Thames Water have installed a Pulsar Flow Pulse non-invasive flow monitor at a pumping station in Henley on Thames, benefitting from the unit’s rapid deployment and making a substantial saving compared with the likely installation cost of the Magflow alternative.
In this two-pump station, Thames Water were interested in monitoring pump station performance along with checking the individual condition and efficiency of each pump. While much can be inferred from derived flow calculations, direct flow monitoring is much more informative about pump station operation. The usual way to achieve that would be by installing a magflow type meter. In this case, that would have required groundwork, including the building of a separate chamber adjacent to the existing pumping station to house extra pipework and the magflow meter. Given the position of the station, by a busy A Road, that work would probably have required traffic control to be put in place.

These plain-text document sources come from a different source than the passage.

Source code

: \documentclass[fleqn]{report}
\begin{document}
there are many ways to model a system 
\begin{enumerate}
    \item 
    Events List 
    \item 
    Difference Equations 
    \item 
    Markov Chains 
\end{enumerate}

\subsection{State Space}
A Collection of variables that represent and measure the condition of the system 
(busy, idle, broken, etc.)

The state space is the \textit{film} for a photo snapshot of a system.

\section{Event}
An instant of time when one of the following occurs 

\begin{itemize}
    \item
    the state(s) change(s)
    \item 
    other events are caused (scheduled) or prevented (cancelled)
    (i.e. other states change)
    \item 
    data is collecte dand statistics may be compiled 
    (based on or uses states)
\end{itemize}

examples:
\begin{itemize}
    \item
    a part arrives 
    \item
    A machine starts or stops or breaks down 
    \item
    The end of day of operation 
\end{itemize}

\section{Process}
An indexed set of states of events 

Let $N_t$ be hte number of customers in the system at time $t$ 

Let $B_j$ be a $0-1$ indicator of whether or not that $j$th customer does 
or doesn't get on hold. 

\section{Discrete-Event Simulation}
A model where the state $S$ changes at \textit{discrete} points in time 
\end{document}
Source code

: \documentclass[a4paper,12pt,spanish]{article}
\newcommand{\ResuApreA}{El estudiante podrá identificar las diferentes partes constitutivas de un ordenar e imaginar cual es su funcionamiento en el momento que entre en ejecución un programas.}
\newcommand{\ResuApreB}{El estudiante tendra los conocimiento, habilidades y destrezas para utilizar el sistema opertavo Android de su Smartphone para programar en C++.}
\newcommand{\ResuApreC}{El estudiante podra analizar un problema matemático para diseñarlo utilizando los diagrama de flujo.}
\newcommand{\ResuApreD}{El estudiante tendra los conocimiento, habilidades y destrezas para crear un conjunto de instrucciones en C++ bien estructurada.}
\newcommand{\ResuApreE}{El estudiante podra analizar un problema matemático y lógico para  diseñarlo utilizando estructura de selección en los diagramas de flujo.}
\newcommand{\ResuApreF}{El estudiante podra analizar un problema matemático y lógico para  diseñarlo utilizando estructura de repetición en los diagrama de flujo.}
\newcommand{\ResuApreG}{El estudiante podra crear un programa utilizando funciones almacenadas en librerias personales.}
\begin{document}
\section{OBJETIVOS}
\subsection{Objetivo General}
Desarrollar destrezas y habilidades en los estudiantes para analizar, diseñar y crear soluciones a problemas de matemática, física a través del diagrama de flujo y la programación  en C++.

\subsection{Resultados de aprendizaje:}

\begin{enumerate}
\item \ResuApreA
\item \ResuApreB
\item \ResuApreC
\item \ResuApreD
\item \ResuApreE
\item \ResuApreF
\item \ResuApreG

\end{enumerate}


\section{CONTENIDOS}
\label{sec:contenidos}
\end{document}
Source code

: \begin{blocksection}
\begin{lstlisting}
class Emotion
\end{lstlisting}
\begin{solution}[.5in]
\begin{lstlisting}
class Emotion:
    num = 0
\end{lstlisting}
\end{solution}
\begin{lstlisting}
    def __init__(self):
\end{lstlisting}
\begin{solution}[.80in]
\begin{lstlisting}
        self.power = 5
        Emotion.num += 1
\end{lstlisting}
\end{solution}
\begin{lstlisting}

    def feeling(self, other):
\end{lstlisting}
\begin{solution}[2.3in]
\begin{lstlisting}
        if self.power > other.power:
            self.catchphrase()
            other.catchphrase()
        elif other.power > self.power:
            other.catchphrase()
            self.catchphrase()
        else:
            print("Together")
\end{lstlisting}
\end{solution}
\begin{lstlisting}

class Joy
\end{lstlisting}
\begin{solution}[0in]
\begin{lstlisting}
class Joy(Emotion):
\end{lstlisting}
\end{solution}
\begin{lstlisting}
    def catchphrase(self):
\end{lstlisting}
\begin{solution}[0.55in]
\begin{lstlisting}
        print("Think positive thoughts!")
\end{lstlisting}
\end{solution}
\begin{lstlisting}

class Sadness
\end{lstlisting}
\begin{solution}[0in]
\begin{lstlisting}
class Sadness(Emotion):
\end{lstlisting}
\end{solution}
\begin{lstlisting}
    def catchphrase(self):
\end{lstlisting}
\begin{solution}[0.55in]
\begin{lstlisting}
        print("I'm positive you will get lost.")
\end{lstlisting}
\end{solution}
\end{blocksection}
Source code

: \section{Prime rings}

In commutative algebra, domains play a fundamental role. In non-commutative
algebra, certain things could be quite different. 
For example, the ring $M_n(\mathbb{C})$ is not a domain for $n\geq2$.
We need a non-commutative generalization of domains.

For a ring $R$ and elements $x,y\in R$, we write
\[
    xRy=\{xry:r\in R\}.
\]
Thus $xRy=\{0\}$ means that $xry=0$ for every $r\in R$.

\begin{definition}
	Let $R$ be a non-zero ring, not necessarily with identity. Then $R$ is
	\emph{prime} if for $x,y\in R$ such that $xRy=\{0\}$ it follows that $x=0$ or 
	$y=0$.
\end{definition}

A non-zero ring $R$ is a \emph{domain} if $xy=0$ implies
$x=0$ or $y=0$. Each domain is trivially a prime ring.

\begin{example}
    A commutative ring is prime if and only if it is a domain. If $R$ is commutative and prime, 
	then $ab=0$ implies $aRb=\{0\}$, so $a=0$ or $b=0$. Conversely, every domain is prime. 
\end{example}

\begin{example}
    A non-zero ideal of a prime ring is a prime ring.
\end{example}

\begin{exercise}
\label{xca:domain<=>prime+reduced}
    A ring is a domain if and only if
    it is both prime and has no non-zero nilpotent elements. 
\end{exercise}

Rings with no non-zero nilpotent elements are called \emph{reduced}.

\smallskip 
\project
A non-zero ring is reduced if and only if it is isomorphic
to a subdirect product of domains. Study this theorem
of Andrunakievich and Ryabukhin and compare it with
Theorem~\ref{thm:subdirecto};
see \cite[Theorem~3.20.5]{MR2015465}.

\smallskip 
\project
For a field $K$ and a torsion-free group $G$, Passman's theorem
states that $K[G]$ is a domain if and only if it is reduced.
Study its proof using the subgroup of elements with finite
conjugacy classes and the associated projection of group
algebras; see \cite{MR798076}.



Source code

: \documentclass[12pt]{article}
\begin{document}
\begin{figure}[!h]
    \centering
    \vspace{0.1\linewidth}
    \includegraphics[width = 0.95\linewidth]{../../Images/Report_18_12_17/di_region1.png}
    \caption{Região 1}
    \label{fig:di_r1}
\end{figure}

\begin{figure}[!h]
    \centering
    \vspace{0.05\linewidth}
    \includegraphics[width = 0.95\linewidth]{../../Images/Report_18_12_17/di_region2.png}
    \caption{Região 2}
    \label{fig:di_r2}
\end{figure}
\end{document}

Instead, a Flow Pulse unit from Pulsar was used. Completely non-invasive, Flow Pulse installation is by means of a simple band and a silicon pad to make a close contact with the pipe, and the unit can be positioned close to pipe bends or flanges. Flow Pulse works by ‘firing’ an ultrasound pulse from a high-output ceramic crystal through the pipe wall, and analysing the flow using a novel signal analysis technique called Refracted Spread Spectrum Analysis (RSSA), which is able to consolidate the real flow information from the mass of signals coming from the particles, bubbles, turbulence, vortices and eddies within the flowing liquid.
Cost saving was of course important but, by using Flow Pulse, Thames Water were also able to avoid extensive groundwork and did not affect station flow, so there was no disruption to local traffic or neighbouring properties, and no need to tanker sewage away. The Flow Pulse was installed with Pulsar’s optional Flow Monitor controller to power the unit and to provide a local display of flow rate.